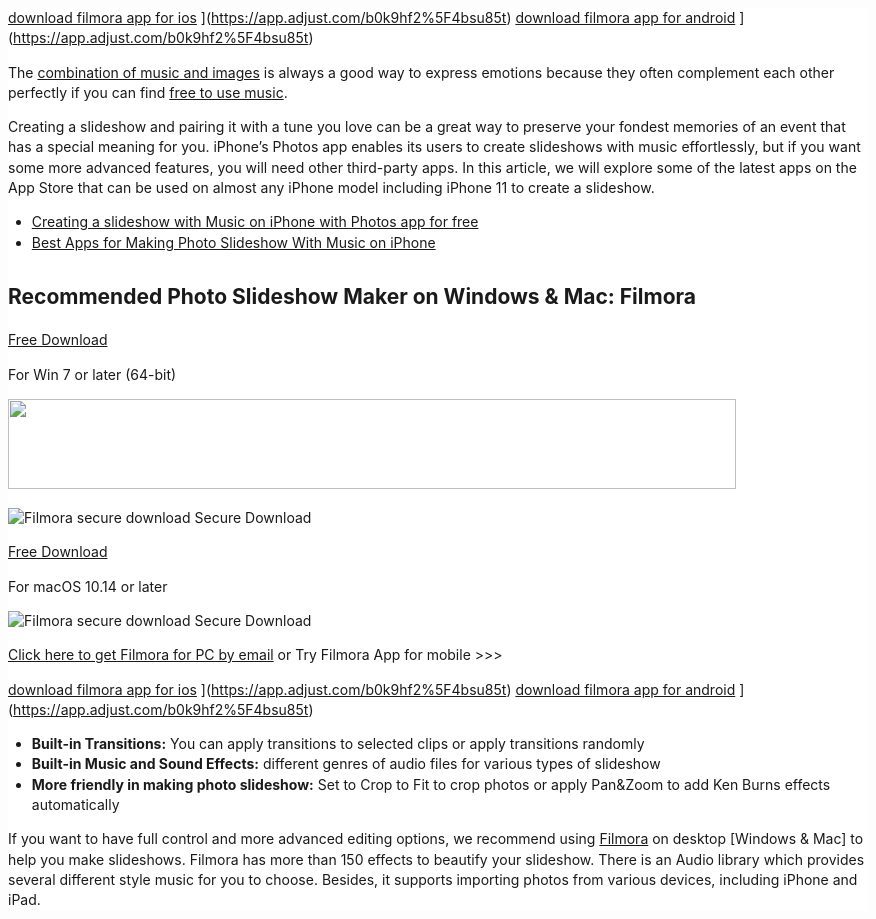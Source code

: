 [download filmora app for ios](https://images.wondershare.com/filmorago/article-common/app_store.svg) ](https://app.adjust.com/b0k9hf2%5F4bsu85t) [download filmora app for android](https://images.wondershare.com/filmorago/article-common/google_play.svg) ](https://app.adjust.com/b0k9hf2%5F4bsu85t)

The [combination of music and images](https://tools.techidaily.com/wondershare/filmora/download/) is always a good way to express emotions because they often complement each other perfectly if you can find [free to use music](https://tools.techidaily.com/wondershare/filmora/download/).

Creating a slideshow and pairing it with a tune you love can be a great way to preserve your fondest memories of an event that has a special meaning for you. iPhone’s Photos app enables its users to create slideshows with music effortlessly, but if you want some more advanced features, you will need other third-party apps. In this article, we will explore some of the latest apps on the App Store that can be used on almost any iPhone model including iPhone 11 to create a slideshow.

* [Creating a slideshow with Music on iPhone with Photos app for free](#how%5Fto%5Fcreate-slideshow%5Fwith%5Fmusic%5Fon%5FiPhone%5FPhotos%5Fapp)
* [Best Apps for Making Photo Slideshow With Music on iPhone](#best%5Fapps%5Ffor%5Fmaking%5Fphotoslideshow%5Fon%5FiPhone)

## Recommended Photo Slideshow Maker on Windows & Mac: Filmora

[Free Download](https://tools.techidaily.com/wondershare/filmora/download/)

For Win 7 or later (64-bit)


<a href="https://arkmc.pxf.io/c/5597632/427477/5172" target="_top" id="427477"><img src="//a.impactradius-go.com/display-ad/5172-427477" border="0" alt="" width="728" height="90"/></a><img height="0" width="0" src="https://arkmc.pxf.io/i/5597632/427477/5172" style="position:absolute;visibility:hidden;" border="0" />

![Filmora secure download](https://images.wondershare.com/filmora/images/store/secure.png) Secure Download

[Free Download](https://tools.techidaily.com/wondershare/filmora/download/)

For macOS 10.14 or later

![Filmora secure download](https://images.wondershare.com/filmora/images/store/secure.png) Secure Download

[Click here to get Filmora for PC by email](https://tools.techidaily.com/wondershare/filmora/download/)
or Try Filmora App for mobile >>>

[download filmora app for ios](https://images.wondershare.com/filmorago/article-common/app_store.svg) ](https://app.adjust.com/b0k9hf2%5F4bsu85t) [download filmora app for android](https://images.wondershare.com/filmorago/article-common/google_play.svg) ](https://app.adjust.com/b0k9hf2%5F4bsu85t)

* **Built-in Transitions:** You can apply transitions to selected clips or apply transitions randomly
* **Built-in Music and Sound Effects:** different genres of audio files for various types of slideshow
* **More friendly in making photo slideshow:** Set to Crop to Fit to crop photos or apply Pan&Zoom to add Ken Burns effects automatically

If you want to have full control and more advanced editing options, we recommend using [Filmora](https://tools.techidaily.com/wondershare/filmora/download/) on desktop \[Windows & Mac\] to help you make slideshows. Filmora has more than 150 effects to beautify your slideshow. There is an Audio library which provides several different style music for you to choose. Besides, it supports importing photos from various devices, including iPhone and iPad.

AIM OF THE EXERCISE: Will you restate every entry word for word and omit the images?

THE ANSWER:
Source code

: [download filmora app for ios](https://images.wondershare.com/filmorago/article-common/app_store.svg) ](https://app.adjust.com/b0k9hf2%5F4bsu85t) [download filmora app for android](https://images.wondershare.com/filmorago/article-common/google_play.svg) ](https://app.adjust.com/b0k9hf2%5F4bsu85t)

The [combination of music and images](https://tools.techidaily.com/wondershare/filmora/download/) is always a good way to express emotions because they often complement each other perfectly if you can find [free to use music](https://tools.techidaily.com/wondershare/filmora/download/).

Creating a slideshow and pairing it with a tune you love can be a great way to preserve your fondest memories of an event that has a special meaning for you. iPhone’s Photos app enables its users to create slideshows with music effortlessly, but if you want some more advanced features, you will need other third-party apps. In this article, we will explore some of the latest apps on the App Store that can be used on almost any iPhone model including iPhone 11 to create a slideshow.

* [Creating a slideshow with Music on iPhone with Photos app for free](#how%5Fto%5Fcreate-slideshow%5Fwith%5Fmusic%5Fon%5FiPhone%5FPhotos%5Fapp)
* [Best Apps for Making Photo Slideshow With Music on iPhone](#best%5Fapps%5Ffor%5Fmaking%5Fphotoslideshow%5Fon%5FiPhone)

## Recommended Photo Slideshow Maker on Windows & Mac: Filmora

[Free Download](https://tools.techidaily.com/wondershare/filmora/download/)

For Win 7 or later (64-bit)


<a href="https://arkmc.pxf.io/c/5597632/427477/5172" target="_top" id="427477"><img src="//a.impactradius-go.com/display-ad/5172-427477" border="0" alt="" width="728" height="90"/></a><img height="0" width="0" src="https://arkmc.pxf.io/i/5597632/427477/5172" style="position:absolute;visibility:hidden;" border="0" />

![Filmora secure download](https://images.wondershare.com/filmora/images/store/secure.png) Secure Download

[Free Download](https://tools.techidaily.com/wondershare/filmora/download/)

For macOS 10.14 or later

![Filmora secure download](https://images.wondershare.com/filmora/images/store/secure.png) Secure Download

[Click here to get Filmora for PC by email](https://tools.techidaily.com/wondershare/filmora/download/)
or Try Filmora App for mobile >>>

[download filmora app for ios](https://images.wondershare.com/filmorago/article-common/app_store.svg) ](https://app.adjust.com/b0k9hf2%5F4bsu85t) [download filmora app for android](https://images.wondershare.com/filmorago/article-common/google_play.svg) ](https://app.adjust.com/b0k9hf2%5F4bsu85t)

* **Built-in Transitions:** You can apply transitions to selected clips or apply transitions randomly
* **Built-in Music and Sound Effects:** different genres of audio files for various types of slideshow
* **More friendly in making photo slideshow:** Set to Crop to Fit to crop photos or apply Pan&Zoom to add Ken Burns effects automatically

If you want to have full control and more advanced editing options, we recommend using [Filmora](https://tools.techidaily.com/wondershare/filmora/download/) on desktop \[Windows & Mac\] to help you make slideshows. Filmora has more than 150 effects to beautify your slideshow. There is an Audio library which provides several different style music for you to choose. Besides, it supports importing photos from various devices, including iPhone and iPad.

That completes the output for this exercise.